▶ _Your objective_
Your answer must be every line of the data below that holds the string "voldens", copied exactly.

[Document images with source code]

________________

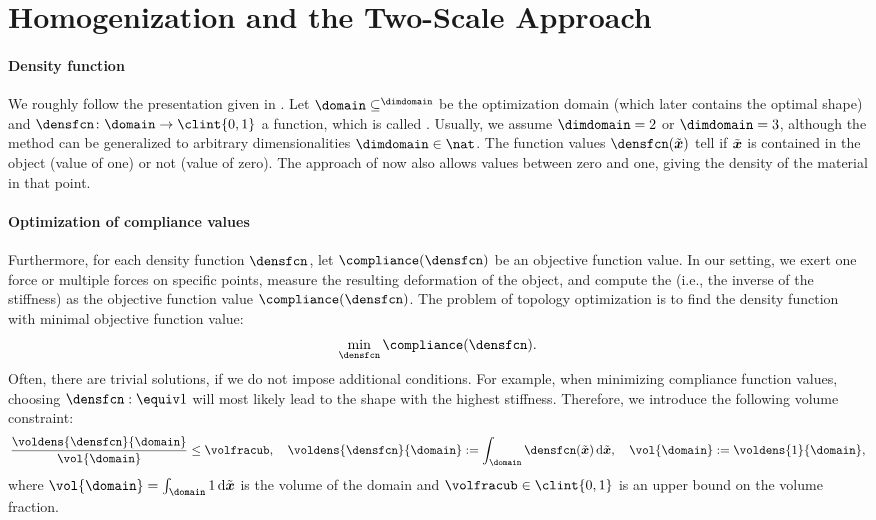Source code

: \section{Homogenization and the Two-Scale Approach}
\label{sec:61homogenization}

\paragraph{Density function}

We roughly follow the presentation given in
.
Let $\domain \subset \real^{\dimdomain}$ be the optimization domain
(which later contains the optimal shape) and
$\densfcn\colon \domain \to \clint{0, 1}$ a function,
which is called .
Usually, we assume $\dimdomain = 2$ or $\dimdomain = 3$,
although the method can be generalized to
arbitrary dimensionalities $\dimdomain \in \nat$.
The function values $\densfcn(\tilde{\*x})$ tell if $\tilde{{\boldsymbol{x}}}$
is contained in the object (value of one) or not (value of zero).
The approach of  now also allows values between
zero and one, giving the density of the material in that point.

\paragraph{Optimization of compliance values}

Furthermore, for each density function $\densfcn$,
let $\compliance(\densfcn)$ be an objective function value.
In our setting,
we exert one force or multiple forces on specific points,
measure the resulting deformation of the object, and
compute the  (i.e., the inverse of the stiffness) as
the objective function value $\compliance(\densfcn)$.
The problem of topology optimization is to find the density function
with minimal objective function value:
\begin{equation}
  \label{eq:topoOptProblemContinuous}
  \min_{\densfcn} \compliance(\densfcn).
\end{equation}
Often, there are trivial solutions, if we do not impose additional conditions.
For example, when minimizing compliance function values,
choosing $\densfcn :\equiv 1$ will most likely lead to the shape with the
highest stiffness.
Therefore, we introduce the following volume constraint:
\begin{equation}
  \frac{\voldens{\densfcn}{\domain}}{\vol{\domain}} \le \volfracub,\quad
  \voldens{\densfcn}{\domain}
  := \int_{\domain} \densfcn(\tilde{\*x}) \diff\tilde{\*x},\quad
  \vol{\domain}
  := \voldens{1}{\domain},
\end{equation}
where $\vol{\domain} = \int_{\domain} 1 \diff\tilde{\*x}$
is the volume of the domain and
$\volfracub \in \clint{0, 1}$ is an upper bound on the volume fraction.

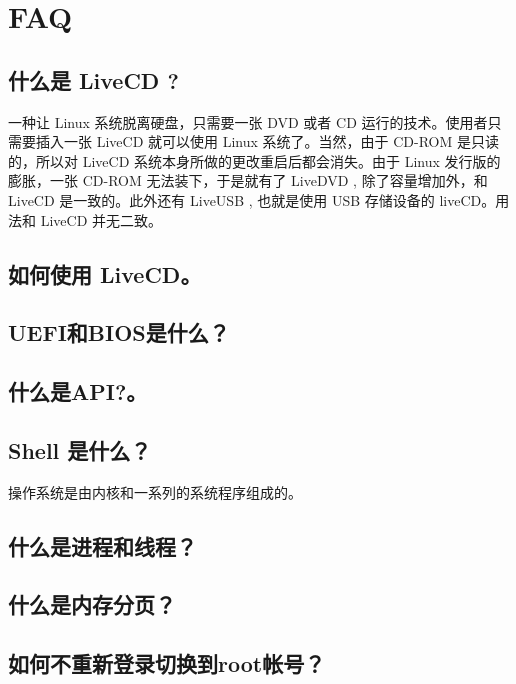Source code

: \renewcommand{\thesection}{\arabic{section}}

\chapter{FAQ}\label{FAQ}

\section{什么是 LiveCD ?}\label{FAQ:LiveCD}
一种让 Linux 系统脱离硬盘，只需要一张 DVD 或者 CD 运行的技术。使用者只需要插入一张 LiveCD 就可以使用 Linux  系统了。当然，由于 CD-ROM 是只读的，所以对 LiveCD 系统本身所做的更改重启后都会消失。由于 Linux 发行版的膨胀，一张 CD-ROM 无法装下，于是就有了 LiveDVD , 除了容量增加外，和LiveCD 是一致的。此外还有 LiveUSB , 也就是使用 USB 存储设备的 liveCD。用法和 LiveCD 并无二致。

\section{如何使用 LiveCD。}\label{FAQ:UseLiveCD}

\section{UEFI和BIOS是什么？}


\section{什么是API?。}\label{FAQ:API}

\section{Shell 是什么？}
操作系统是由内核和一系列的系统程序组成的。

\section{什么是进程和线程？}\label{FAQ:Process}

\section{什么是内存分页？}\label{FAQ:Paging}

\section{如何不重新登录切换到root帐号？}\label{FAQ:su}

________________

▶ _Answer box_
  \frac{\voldens{\densfcn}{\domain}}{\vol{\domain}} \le \volfracub,\quad
  \voldens{\densfcn}{\domain}
  := \voldens{1}{\domain},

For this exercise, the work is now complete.